For team owner Bryan Herta, it is a momentous occasion for someone of Wickens’ caliber to make his return to racing with his team.
“Today is a monumental day for us as a team and as fans of Robert Wickens,” Herta stated in a press release. “We have followed along with Robert’s rehabilitation and marveled at his determination and dedication, along with his many, many fans. To now announce that he will be making his professional motorsports return in one of our Hyundai Elantra N TCR cars is truly incredible. We thank Hyundai for their amazing support and helping us build a path for Robert to get back to where he belongs.”
When the BMW Endurance Challenge rolls off on Jan. 28, it will mark Wickens’ first competitive race since his catastrophic crash in the 2018 ABC Supply 500 at Pocono Raceway. Wickens’ car was launched into the catchfence in the Tunnel Turn, resulting in a series of injuries. The most notable of the injuries were a spinal cord injury and a throacic spinal fracture, which required surgical intervention.
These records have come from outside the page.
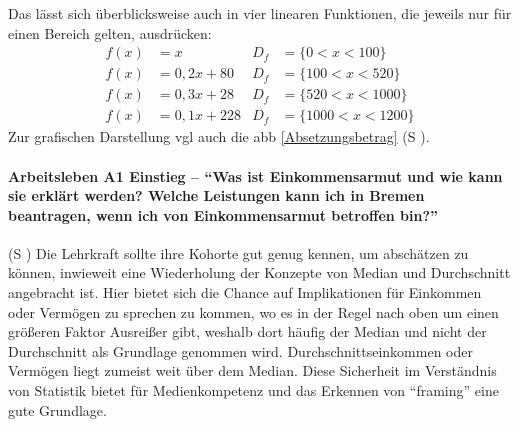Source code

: Das lässt sich überblicksweise auch in vier linearen Funktionen, die jeweils nur für einen Bereich gelten, ausdrücken:
\begin{align} 
f(x)& = x    & 
    D_{f}& = \{0<x<100\}    \\
f(x)& = 0,2x + 80 & 
    D_{f}& = \{100<x<520\}  \\
f(x)& = 0,3x + 28 & 
    D_{f}& = \{520<x<1000\} \\
f(x)& = 0,1x + 228 & 
    D_{f}& = \{1000<x<1200\}
\end{align}
Zur grafischen Darstellung \gls{vgl} auch die \gls{abb} \ref{Absetzungsbetrag} (\gls{S} \pageref{Absetzungsbetrag}).



\paragraph{Arbeitsleben A1 Einstieg -- \enquote{Was ist Einkommensarmut und wie kann sie erklärt werden? Welche Leistungen kann ich in Bremen beantragen, wenn ich von Einkommensarmut betroffen bin?}}  (\gls{S} \pageref{ARBEITSLEBEN-A1})
Die Lehrkraft sollte ihre Kohorte gut genug kennen, um abschätzen zu können, inwieweit eine Wiederholung der Konzepte von Median und Durchschnitt angebracht ist. Hier bietet sich die Chance auf Implikationen für Einkommen oder Vermögen zu sprechen zu kommen, wo es in der Regel nach oben um einen größeren Faktor Ausreißer gibt, weshalb dort häufig der Median und nicht der Durchschnitt als Grundlage genommen wird. Durchschnittseinkommen oder Vermögen liegt zumeist weit über dem Median. Diese Sicherheit im Verständnis von Statistik bietet für Medienkompetenz und das Erkennen von \enquote{framing} eine gute Grundlage.

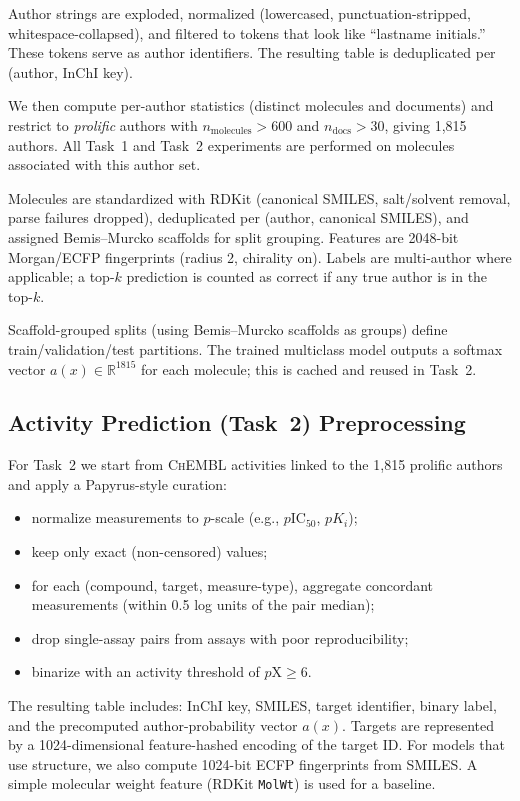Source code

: \documentclass[11pt]{article}
\begin{document}
Author strings are exploded, normalized (lowercased, punctuation-stripped, whitespace-collapsed), and filtered to tokens that look like ``lastname initials.'' These tokens serve as author identifiers. The resulting table is deduplicated per (author, InChI key).

We then compute per-author statistics (distinct molecules and documents) and restrict to \emph{prolific} authors with $n_{\text{molecules}}>600$ and $n_{\text{docs}}>30$, giving 1,815 authors. All Task~1 and Task~2 experiments are performed on molecules associated with this author set.

Molecules are standardized with RDKit (canonical SMILES, salt/solvent removal, parse failures dropped), deduplicated per (author, canonical SMILES), and assigned Bemis--Murcko scaffolds for split grouping. Features are 2048-bit Morgan/ECFP fingerprints (radius 2, chirality on). Labels are multi-author where applicable; a top-$k$ prediction is counted as correct if any true author is in the top-$k$.

Scaffold-grouped splits (using Bemis--Murcko scaffolds as groups) define train/validation/test partitions. The trained multiclass model outputs a softmax vector $a(x)\in\mathbb{R}^{1815}$ for each molecule; this is cached and reused in Task~2.

\subsection{Activity Prediction (Task~2) Preprocessing}\label{app:task2-pre}

For Task~2 we start from \textsc{ChEMBL} activities linked to the 1,815 prolific authors and apply a Papyrus-style curation:

\begin{itemize}[leftmargin=1.5em,itemsep=0.25em]
  \item normalize measurements to $p$-scale (e.g., $p\mathrm{IC}_{50}$, $pK_i$);
  \item keep only exact (non-censored) values;
  \item for each (compound, target, measure-type), aggregate concordant measurements (within 0.5 log units of the pair median);
  \item drop single-assay pairs from assays with poor reproducibility;
  \item binarize with an activity threshold of $p\mathrm{X}\ge 6$.
\end{itemize}

The resulting table includes: InChI key, SMILES, target identifier, binary label, and the precomputed author-probability vector $a(x)$. Targets are represented by a 1024-dimensional feature-hashed encoding of the target ID. For models that use structure, we also compute 1024-bit ECFP fingerprints from SMILES. A simple molecular weight feature (RDKit \texttt{MolWt}) is used for a baseline.
\end{document}

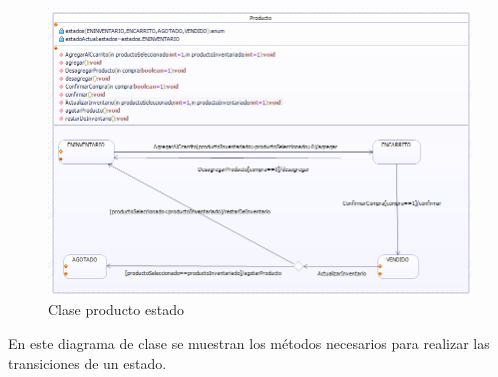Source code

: \begin{figure}[th!]
	\centering
	\includegraphics[width=0.7\linewidth]{arquitectura/imagenes/clase_producto_estados}
	\caption{Clase producto estado}
\end{figure}

En este diagrama de clase se muestran los métodos necesarios para realizar las transiciones de un estado.







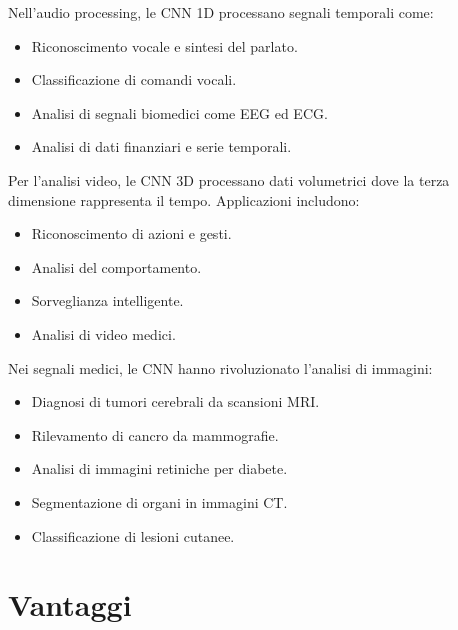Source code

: \documentclass[a4paper,12pt]{report}
\begin{document}
	Nell'audio processing, le CNN 1D processano segnali temporali come:
	\begin{itemize}
		\item Riconoscimento vocale e sintesi del parlato.
		\item Classificazione di comandi vocali.
		\item Analisi di segnali biomedici come EEG ed ECG.
		\item Analisi di dati finanziari e serie temporali.
	\end{itemize}
	Per l'analisi video, le CNN 3D processano dati volumetrici dove la terza dimensione rappresenta il tempo. Applicazioni includono:
	\begin{itemize}
		\item Riconoscimento di azioni e gesti.
		\item Analisi del comportamento.
		\item Sorveglianza intelligente.
		\item Analisi di video medici.
	\end{itemize}
	Nei segnali medici, le CNN hanno rivoluzionato l'analisi di immagini:
	\begin{itemize}
		\item Diagnosi di tumori cerebrali da scansioni MRI.
		\item Rilevamento di cancro da mammografie.
		\item Analisi di immagini retiniche per diabete.
		\item Segmentazione di organi in immagini CT.
		\item Classificazione di lesioni cutanee.
	\end{itemize}
	
	\section{Vantaggi}
	
\end{document}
Two months after the crash, Wickens acknowledged that he is now paralyzed as a result of the crash. Since then, Wickens has been in rehabilitation on a daily basis, attempting to regain as much use of his extremities as possible. Racing-wise, Wickens has driven in sim races since the crash. He was part of INDYCAR’s iRacing Series
BHA is likely the best place for Wickens to end up in IMSA. The team already has experience with hand control systems. Michael Johnson, who drives the No. 54 Hyundai, is also paralyzed from the waist down as a result of a motorcycle crash and races with the use of a hand control system. Wickens tested Johnson’s Hyundai Veloster N TCR last May at Mid-Ohio Sports Car Course. The hand control is not the only way in which the car can be driven. Stephen Simpson, Johnson’s co-driver/driver coach, drives the car in a traditional style.
“The car’s still in one piece, but it felt good,” Wickens told IMSA’s David Phillips at the time. ” There’s a lot going on: First time with hand controls, first time with this car and on a damp track. It gave me a much greater appreciation for what Michael Johnson has been able to achieve. I tried not to be a hero, hard as that was! But it felt good to be back in a race car.”
According to the team’s press release, Wilkins will have access to a switch that will deactivate the hand throttle. As a result, it will become a regular Hyundai Elantra N TCR that can be driven using the pedals and the paddle shifters.
Wickens’ background is primarily in open-wheel racing, but prior to his time in the NTT IndyCar Series, Wickens competed full-time in DTM from 2012-2017 in Mercedes equipment. In 84 starts, Wickens scored six career victories and 15 podium finishes. His best finish in points was fourth in 2016.
Wickens’ first chance to drive the Hyundai Elantra N TCR will be next Friday at Daytona International Speedway as part of the ROAR Before the 24. The season opener for IMSA Michelin Pilot Challenge, the BMW Endurance Challenge at Daytona on Jan. 28, can be streamed live on Peacock starting at 1:30 p.m. ET. Frontstretch will be in Daytona to bring you coverage on-site.